Original

Igbo names and spellings for various settlements
Abakaliki is Abankaleke; Afikpo is Ehugbo; Awgu is Ogu; Awka is Oka; Bonny is Ubani; Enugu is Enugwu; Ibusa is Igbuzö; Igrita is Igwuruta; Oguta is Ugwuta; Onitsha is Onicha; Owerri is Owere; Oyigbo is Obigbo... any more will be added.

Sunday, April 12, 2020

The Okoli Ijeoma Ada War: Agha Ìbenne

Gịnị mè ndị Ọka jì à sọ ènwè?


Enwe Imoka, the mona, Porto-Novo, Benin. Photo: Okouneva Olga via Wikimedia Commons.

Background

Okoli Ijeoma was a 19th-century merchant warlord of the Aro settlement of Ndikelionwu in today’s Anambra State. He was notorious for his recruitment of the militaristic Ada people of the Cross River area for wars against his enemies or for the services of those who paid him. He was the grandson of Ikelionwu who founded Ndikelionwu in the 18th century.

Ikelionwu, sometimes Ikelionwu Ufele, Ufere, or Uvere, was born in Ifite Öka. Notedly an mgburuichi, Ikelionwu was a child with noble ichi marks. Ikelionwu came from the family of Eze Oshie. The name Ikelionwu appears to be a contraction of ike emelị ọnwụ, meaning ‘strength does not conquer death’.

"10 Aug. 1905. Edet market, Ndiya. An Inokun (Aro [Igbo]) man." Charles Partridge. British Museum.

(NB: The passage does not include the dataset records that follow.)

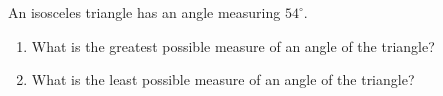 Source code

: An isosceles triangle has an angle measuring $54^\circ$.
\begin{enumerate}
\item[(a)] What is the greatest possible measure of an angle of the triangle?
\item[(b)] What is the least possible measure of an angle of the triangle?
\end{enumerate}
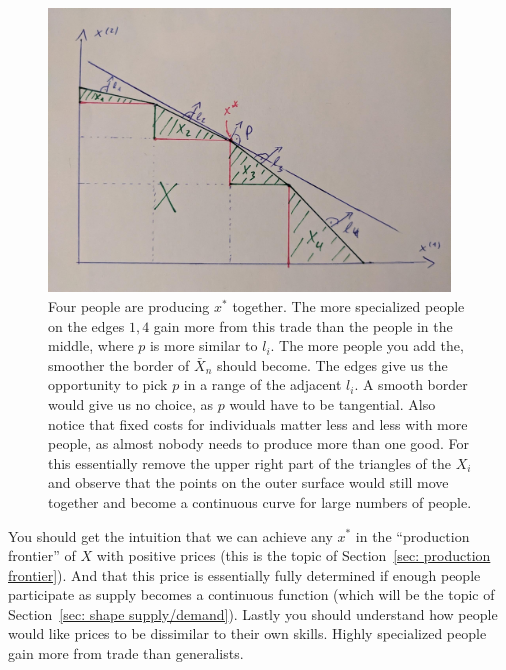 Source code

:\begin{figure}
	\includegraphics[width=0.95\textwidth]{images/4_people_trade.jpeg}
	\caption{
		Four people are producing \(x^*\) together. The more specialized people
		on the edges \(1,4\) gain more from this trade than the people in the
		middle, where \(p\) is more similar to \(l_i\). The more people you add
		the, smoother the border of \(\bar{X}_n\) should become. The edges
		give us the opportunity to pick \(p\) in a range of the adjacent \(l_i\).
		A smooth border would give us no choice, as \(p\) would have to be
		tangential. Also notice that fixed costs for individuals matter less and
		less with more people, as almost nobody needs to produce more than one
		good. For this essentially remove the upper right part of the triangles
		of the \(X_i\) and observe that the points on the outer surface would
		still move together and become a continuous curve for large numbers of
		people.
	}	
\end{figure}

You should get the intuition that we can achieve any \(x^*\) in the ``production
frontier'' of \(X\) with positive prices (this is the topic of Section~\ref{sec:
production frontier}). And that this price is essentially fully determined if
enough people participate as supply becomes a continuous function (which will be
the topic of Section~\ref{sec: shape supply/demand}). Lastly you
should understand how people would like prices to be dissimilar to their own
skills. Highly specialized people gain more from trade than generalists.

\FloatBarrier
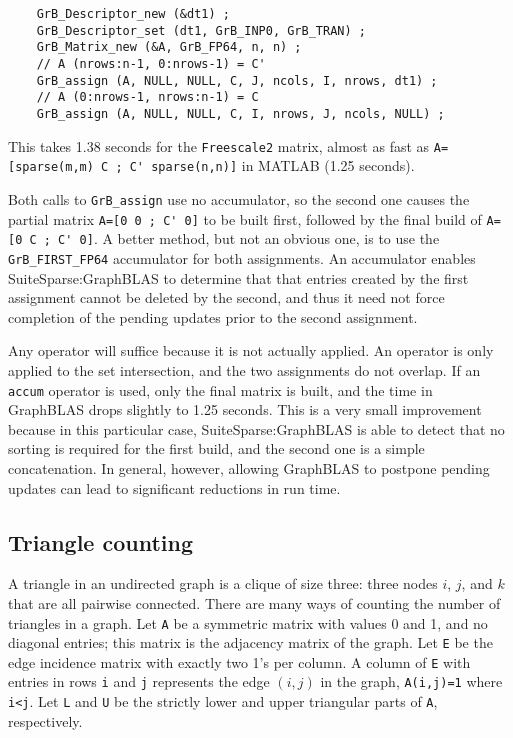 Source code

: \documentclass[12pt]{article}
\begin{document}
    {\footnotesize
    \begin{verbatim}
    GrB_Descriptor_new (&dt1) ;
    GrB_Descriptor_set (dt1, GrB_INP0, GrB_TRAN) ;
    GrB_Matrix_new (&A, GrB_FP64, n, n) ;
    // A (nrows:n-1, 0:nrows-1) = C'
    GrB_assign (A, NULL, NULL, C, J, ncols, I, nrows, dt1) ;
    // A (0:nrows-1, nrows:n-1) = C
    GrB_assign (A, NULL, NULL, C, I, nrows, J, ncols, NULL) ; \end{verbatim}}


This takes 1.38 seconds for the \verb'Freescale2' matrix, almost as fast as
\verb"A=[sparse(m,m) C ; C' sparse(n,n)]" in MATLAB (1.25 seconds).

Both calls to \verb'GrB_assign' use no accumulator, so the second one
causes the partial matrix \verb"A=[0 0 ; C' 0]" to be built first, followed by
the final build of \verb"A=[0 C ; C' 0]".  A better method, but not an obvious
one, is to use the \verb'GrB_FIRST_FP64' accumulator for both assignments.  An
accumulator enables SuiteSparse:GraphBLAS to determine that that entries
created by the first assignment cannot be deleted by the second, and thus it
need not force completion of the pending updates prior to the second
assignment.

Any operator will suffice because it is not actually applied.  An operator is
only applied to the set intersection, and the two assignments do not overlap.
If an \verb'accum' operator is used, only the final matrix is built, and the
time in GraphBLAS drops slightly to 1.25 seconds.  This is a very small
improvement because in this particular case, SuiteSparse:GraphBLAS is able to
detect that no sorting is required for the first build, and the second one is a
simple concatenation.  In general, however, allowing GraphBLAS to postpone
pending updates can lead to significant reductions in run time.

\newpage
\subsection{Triangle counting}
\label{triangle}

A triangle in an undirected graph is a clique of size three:  three nodes $i$,
$j$, and $k$ that are all pairwise connected.  There are many ways of counting
the number of triangles in a graph.  Let \verb'A' be a symmetric matrix with
values 0 and 1, and no diagonal entries; this matrix is the adjacency matrix of
the graph.  Let \verb'E' be the edge incidence matrix with exactly two 1's per
column.  A column of \verb'E' with entries in rows \verb'i' and \verb'j'
represents the edge $(i,j)$ in the graph, \verb'A(i,j)=1' where \verb'i<j'.
Let \verb'L' and \verb'U' be the strictly lower and upper triangular parts of
\verb'A', respectively.
\end{document}
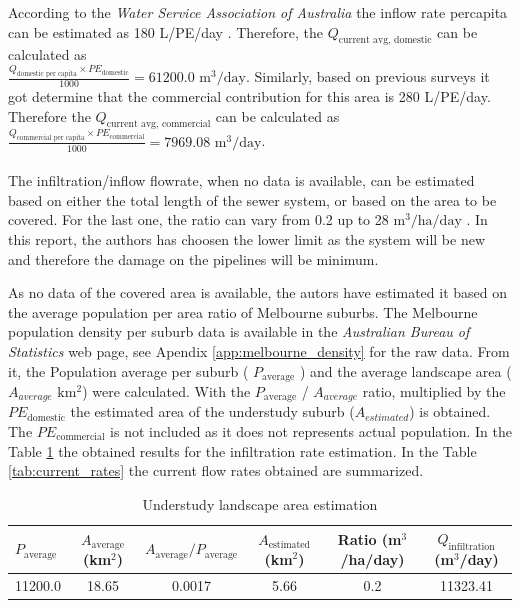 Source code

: \documentclass[12pt]{article}
\begin{document}
According to the \textit{Water Service Association of Australia} the inflow rate percapita
can be estimated as 
180
L/PE/day \cite{yarravalleywater_2023_amf}. Therefore, the 
\( Q_{\text{current avg, domestic}} \) can be calculated as\\
\(\frac{Q_{\text{domestic per capita}} \times PE_{\text{domestic}}}{1000}= 61200.0\)
\(\mathrm{m^3/day}\).
Similarly, based on previous surveys it got determine that the commercial contribution for this area is
280 L/PE/day. Therefore the 
\( Q_{\text{current avg, commercial}} \) can be calculated as
\(\frac{Q_{\text{commercial per capita}} \times PE_{\text{commercial}}}{1000}= 7969.08\)
\(\mathrm{m^3/day}\).\\
\\
The infiltration/inflow flowrate, when no data is available, can be estimated based on either the
total length of the sewer system, or based on the area to be covered. For the last one, the ratio can vary
from 0.2 up to 28 \(\mathrm{m^3/ha/day}\) \cite{metcalf_2014_wastewater}. In this report, the authors
has choosen the lower limit as the system will be new and therefore the damage on the pipelines will be
minimum. 

As no data of the covered area is available, the autors have estimated it based on the average
population per area ratio of Melbourne suburbs. The Melbourne population density per suburb data is available in the 
\textit{Australian Bureau of Statistics} web page, see Apendix  \ref{app:melbourne_density} for the raw data.
From it, the Population average per suburb ( \(P_{\text{average}}\) ) and the average landscape area (\(A_{average}\) \(\mathrm{km^2}\))
were calculated. With the \(P_{\text{average}}\) / \(A_{average}\) ratio, multiplied by the \(PE_{\mathrm{domestic}}\)
the estimated area of the understudy suburb (\(A_{estimated}\)) is obtained. The \(PE_{\mathrm{commercial}}\) is not included
as it does not represents actual population. In the Table \ref{tab:und_study_area} the obtained results for the infiltration 
rate estimation. In the Table \ref{tab:current_rates} the current flow rates obtained are summarized.\\

\begin{table}[h]
  \centering
  \caption{Understudy landscape area estimation}
  \label{tab:und_study_area}
  \begin{tabular}{|p{2cm}|c|c|c|c|c|}
  \hline
  $P_{\text{average}}$ & $A_{\text{average}}$ (km$^2$) & $A_{\text{average}} / P_{\text{average}}$ & $A_{\text{estimated}}$ (km$^2$) & Ratio (m$^3$/ha/day) & $Q_{\text{infiltration}}$ (m$^3$/day) \\
  \hline
  11200.0 & 18.65 & 0.0017 & 5.66 & 0.2 & 11323.41 \\
  \hline
  \end{tabular}
\end{table}
\end{document}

In one account, Ikelionwu was kidnapped by the Amantogwu and later bought by a wealthy Aro woman named Ufere Mgbokwa who took him in as a son and carried out the necessary rites to take him out of slavery. Some accounts say Eze Oshie was the one who was sold. Ikelionwu had taken some of the wealth of Ufere Mgbokwa on her death, this was said to have been done incrementally by Ikelionwu while she was alive due to his later confirmed fears that he would not be able to inherit from her as he was not her blood descendant. Other accounts say an Aro merchant warlord named Ufere Mgbokwu Aka was the enslaver of Ikelionwu.

Ikelionwu established his own lineage of Ndikelionwu in the territory of the Omogho, similar to other Aro settlements in the north-central Igbo area (Anambra), particularly the Nde Eni cluster of Aro settlements under the founding Mazi Eni. Aro settlements were trading and slaving springboards into other areas. The Aro infiltrated communities through allies, marriage ties, and trading.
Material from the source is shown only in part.